People v. Sirico
People v. Sirico
Dissenting Opinion
(dissenting). It is uncontroverted that defendant, on the day of the criminal incident, consumed two large glasses (approximately 12 to 15 ounces each) of Southern Comfort whiskey and ingested a Xanax pill. Shortly thereafter, he threatened friends and neighbors with a bow and arrow, fired an arrow into the side of a truck, and then fatally shot the victim — actions that call into question defendant’s state of mind. Thus, given this record evidence and the “relatively low threshold” a defendant is required to meet for entitlement to a jury charge of intoxication, I respectfully dissent and would reverse the Appellate Division.
People v Perry (61 NY2d 849, 850 [1984]) established that “[a] charge on intoxication should be given if there is sufficient evidence of intoxication in the record for a reasonable person to entertain a doubt as to the element of intent on that basis.” Certainly, given the low evidentiary bar set for the entitlement to a charge of intoxication, that rule was subject to abuse and we have rejected conclusory and “bare assertion[s] by a defendant that he was intoxicated” (People v Gaines, 83 NY2d 925, 927 [1994]).

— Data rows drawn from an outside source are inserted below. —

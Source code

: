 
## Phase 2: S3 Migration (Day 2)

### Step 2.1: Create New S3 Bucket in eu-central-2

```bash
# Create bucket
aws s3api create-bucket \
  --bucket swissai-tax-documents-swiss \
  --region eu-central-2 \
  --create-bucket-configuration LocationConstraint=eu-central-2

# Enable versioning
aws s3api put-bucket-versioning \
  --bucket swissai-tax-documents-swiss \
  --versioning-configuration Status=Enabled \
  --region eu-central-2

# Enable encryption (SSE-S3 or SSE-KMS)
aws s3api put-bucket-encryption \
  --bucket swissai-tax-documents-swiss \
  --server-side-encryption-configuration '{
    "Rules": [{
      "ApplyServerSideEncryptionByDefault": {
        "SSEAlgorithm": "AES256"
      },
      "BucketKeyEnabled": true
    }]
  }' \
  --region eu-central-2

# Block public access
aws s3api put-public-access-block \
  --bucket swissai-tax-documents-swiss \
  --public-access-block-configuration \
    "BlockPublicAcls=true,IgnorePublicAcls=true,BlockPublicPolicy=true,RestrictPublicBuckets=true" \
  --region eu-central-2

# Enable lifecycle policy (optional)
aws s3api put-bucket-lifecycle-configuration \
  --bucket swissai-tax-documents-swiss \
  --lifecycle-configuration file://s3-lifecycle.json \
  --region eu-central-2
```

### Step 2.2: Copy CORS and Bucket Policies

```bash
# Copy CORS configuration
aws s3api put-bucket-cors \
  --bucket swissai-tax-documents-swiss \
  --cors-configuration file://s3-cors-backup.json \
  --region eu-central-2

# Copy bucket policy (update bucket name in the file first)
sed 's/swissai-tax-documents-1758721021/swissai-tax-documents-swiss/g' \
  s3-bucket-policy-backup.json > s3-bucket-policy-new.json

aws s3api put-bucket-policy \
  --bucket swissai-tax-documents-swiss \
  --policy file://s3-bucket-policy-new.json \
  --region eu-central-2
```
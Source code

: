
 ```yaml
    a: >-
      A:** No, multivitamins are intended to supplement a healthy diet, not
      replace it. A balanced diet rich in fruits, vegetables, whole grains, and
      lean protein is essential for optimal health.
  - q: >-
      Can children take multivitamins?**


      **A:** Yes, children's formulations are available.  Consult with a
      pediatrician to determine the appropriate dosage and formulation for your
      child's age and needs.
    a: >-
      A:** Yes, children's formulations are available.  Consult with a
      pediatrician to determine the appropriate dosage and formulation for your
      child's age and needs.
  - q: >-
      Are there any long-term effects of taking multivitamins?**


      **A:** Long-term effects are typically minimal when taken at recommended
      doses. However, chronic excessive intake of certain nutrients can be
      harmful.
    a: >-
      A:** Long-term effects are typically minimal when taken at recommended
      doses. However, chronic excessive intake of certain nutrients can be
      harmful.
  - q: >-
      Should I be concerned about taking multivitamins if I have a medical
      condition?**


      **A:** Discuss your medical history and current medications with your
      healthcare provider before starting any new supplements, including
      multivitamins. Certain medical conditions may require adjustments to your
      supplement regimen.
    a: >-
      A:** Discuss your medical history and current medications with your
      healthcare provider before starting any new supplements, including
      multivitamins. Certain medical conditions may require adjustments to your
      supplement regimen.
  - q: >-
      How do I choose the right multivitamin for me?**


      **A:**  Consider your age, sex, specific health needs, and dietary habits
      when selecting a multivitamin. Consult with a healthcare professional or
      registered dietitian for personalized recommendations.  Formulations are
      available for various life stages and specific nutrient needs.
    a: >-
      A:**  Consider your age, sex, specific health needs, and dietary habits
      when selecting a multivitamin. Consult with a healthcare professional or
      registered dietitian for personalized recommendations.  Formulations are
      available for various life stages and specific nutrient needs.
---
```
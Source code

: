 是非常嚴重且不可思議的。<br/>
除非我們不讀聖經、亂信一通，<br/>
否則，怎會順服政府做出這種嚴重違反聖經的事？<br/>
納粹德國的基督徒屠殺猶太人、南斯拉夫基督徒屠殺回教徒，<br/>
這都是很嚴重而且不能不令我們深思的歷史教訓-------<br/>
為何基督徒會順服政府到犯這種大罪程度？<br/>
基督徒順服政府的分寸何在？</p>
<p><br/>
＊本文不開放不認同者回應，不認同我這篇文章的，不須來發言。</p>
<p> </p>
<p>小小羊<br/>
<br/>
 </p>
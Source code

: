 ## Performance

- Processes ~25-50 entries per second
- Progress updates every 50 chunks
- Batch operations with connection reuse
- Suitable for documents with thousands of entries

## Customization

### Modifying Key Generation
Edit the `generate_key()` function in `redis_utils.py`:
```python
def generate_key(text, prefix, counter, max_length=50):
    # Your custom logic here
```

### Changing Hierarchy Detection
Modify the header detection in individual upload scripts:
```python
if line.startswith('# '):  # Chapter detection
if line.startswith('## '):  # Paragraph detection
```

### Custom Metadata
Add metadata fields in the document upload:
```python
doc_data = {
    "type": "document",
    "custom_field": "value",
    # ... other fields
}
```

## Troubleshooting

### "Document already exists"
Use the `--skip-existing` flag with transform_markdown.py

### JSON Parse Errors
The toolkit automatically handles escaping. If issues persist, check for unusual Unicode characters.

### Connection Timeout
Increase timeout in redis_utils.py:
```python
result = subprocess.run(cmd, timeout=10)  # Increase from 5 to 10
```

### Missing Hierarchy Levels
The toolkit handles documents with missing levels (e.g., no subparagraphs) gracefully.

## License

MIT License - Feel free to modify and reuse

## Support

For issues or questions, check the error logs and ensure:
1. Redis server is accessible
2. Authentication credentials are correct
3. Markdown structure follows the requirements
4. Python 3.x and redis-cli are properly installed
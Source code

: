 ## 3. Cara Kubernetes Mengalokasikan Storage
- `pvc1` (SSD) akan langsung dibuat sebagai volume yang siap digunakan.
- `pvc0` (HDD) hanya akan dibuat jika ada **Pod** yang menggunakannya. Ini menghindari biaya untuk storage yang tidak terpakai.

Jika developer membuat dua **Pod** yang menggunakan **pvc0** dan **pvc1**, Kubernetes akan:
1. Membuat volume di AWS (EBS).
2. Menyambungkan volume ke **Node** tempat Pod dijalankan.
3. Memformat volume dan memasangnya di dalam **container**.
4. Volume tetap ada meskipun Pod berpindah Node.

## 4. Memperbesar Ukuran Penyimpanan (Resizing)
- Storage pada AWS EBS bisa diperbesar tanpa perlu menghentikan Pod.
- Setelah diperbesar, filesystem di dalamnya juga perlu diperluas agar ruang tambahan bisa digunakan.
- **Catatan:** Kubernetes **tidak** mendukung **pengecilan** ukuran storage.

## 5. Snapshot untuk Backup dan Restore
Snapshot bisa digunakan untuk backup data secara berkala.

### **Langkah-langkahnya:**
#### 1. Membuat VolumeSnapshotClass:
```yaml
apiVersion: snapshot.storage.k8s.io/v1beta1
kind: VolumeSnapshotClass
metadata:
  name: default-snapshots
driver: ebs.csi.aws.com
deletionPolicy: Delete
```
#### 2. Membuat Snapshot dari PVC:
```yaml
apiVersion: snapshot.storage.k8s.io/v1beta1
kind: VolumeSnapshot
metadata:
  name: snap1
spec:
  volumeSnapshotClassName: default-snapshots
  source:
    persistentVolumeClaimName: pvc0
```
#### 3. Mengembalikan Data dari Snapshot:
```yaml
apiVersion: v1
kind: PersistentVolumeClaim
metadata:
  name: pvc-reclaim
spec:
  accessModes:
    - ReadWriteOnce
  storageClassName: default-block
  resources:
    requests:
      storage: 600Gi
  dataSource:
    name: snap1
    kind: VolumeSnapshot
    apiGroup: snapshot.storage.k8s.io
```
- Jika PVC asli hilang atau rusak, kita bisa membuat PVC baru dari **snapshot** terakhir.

Accordingly, there must be objective evidence in the record,
“such as the number of drinks, the period of time during which they were consumed, the lapse of time between consumption and the event at issue, whether [the defendant] consumed alcohol on an empty stomach, whether his [or her] drinks were high in alcoholic content, and the specific impact of the alcohol upon his [or her] behavior or mental state” (id.).
The record evidence in this case satisfies the rule of Perry and Gaines and may serve to negate the mens rea element of intent for murder in the second degree (see Penal Law §§ 15.25, 125.25 [1]). Thus, it was error for the trial court to deny defendant’s request for a charge of intoxication.
A trial court simply cannot forgo its obligation to properly charge a theory of defense when there is record support. Ultimately, whether a jury credits or discredits the testimony of defendant in rendering its factual determinations is a matter beyond our purview. But before reaching its final decision, the trier of fact should be presented with all relevant instructions, as supported by the record, for its due consideration.
Chief Judge Lippman and Judges Ciparick, Graffeo, Read, Smith and Pigott concur; Judge Jones dissents and votes to reverse in an opinion.
Order affirmed in a memorandum.
Opinion of the Court
OPINION OF THE COURT
Memorandum.
The order of the Appellate Division should be affirmed.
Following a jury trial, defendant was convicted of murder in the second degree (Penal Law § 125.25 [1] [intentional murder]). The charges arose after defendant, an experienced archery hunter, shot an arrow from his compound bow towards his neighbor’s yard, fatally striking the victim. On appeal, defendant principally contends that he was entitled to an intoxication charge (see Penal Law § 15.25). That section provides, in its entirety:
“Intoxication is not, as such, a defense to a criminal charge; but in any prosecution for an offense, evidence of intoxication of the defendant may be offered by the defendant whenever it is relevant to negative an element of the crime charged.”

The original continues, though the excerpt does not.